11 districts in northern and north-eastern Uganda, with a total population of 1,655,200 people, are involved in a new regional malaria project, launched by Doctors with Africa CUAMM on Thursday 30 September in the Kotido district of Karamoja region. The project, in line with the national malaria strategic plan, aims to help reduce malaria morbidity by 50% and mortality by 75% by 2023. An ambitious target, with a special focus on pregnant women and children under 5 years of age.
“CUAMM will work with 182 health facilities, 8,008 community health workers (Village Health Teams), and with a special focus on 292,971 children under 5 years of age and 82,760 pregnant women,” explains Peter Lochoro, Cuamm Country Manager in Uganda.

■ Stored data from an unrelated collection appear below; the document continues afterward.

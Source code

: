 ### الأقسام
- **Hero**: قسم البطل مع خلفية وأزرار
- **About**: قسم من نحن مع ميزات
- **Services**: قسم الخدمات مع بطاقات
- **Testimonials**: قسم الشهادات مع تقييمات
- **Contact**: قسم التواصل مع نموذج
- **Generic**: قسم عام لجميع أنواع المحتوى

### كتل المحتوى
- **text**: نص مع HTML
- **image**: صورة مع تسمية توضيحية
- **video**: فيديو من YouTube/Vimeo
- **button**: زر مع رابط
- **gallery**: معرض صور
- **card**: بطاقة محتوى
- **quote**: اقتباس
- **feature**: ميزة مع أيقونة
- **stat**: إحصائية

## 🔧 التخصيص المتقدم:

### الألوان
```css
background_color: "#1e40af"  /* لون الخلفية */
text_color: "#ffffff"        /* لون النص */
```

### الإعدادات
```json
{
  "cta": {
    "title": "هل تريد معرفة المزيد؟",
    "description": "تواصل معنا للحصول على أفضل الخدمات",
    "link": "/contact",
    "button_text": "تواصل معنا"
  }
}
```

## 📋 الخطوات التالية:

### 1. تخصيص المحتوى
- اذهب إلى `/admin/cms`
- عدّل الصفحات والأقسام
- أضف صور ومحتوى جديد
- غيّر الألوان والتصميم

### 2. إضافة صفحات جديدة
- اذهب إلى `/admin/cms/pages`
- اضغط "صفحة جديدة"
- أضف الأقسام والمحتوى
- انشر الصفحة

The intervention is financed by the Global Fund for TB, AIDS and Malaria through Taso Uganda, the second largest recipient of Global Fund grants in the country. Representatives from the Ministry of Health, district government leaders, district health officers and malaria technical officers participated to the event.
“Karamoja has the worst malaria prevalence rate in the country, with 34% of children under 5 years old testing positive. In addition, there is little knowledge of health issues and therefore little awareness and dissemination of preventive behaviour,” says Lucy Apio Chegem, CUAMM’s project manager. “Although 58% of families have anti-mosquito nets, only 28% use nets treated with insecticide”.
Malaria is a “double misfortune” for poor families not only because it causes illness and death, but also because it affects family income and food security. Most of the region’s population is scattered over a large geographical area, with poorly developed public transport, which also affects access to and use of services.
The project therefore fits into and complements CUAMM’s wider intervention to strengthen the health system in the region. Another step, with the support and collaboration of the Ministry and local health institutions, to improve the health and quality of life of the communities in Karamoja and northern Uganda.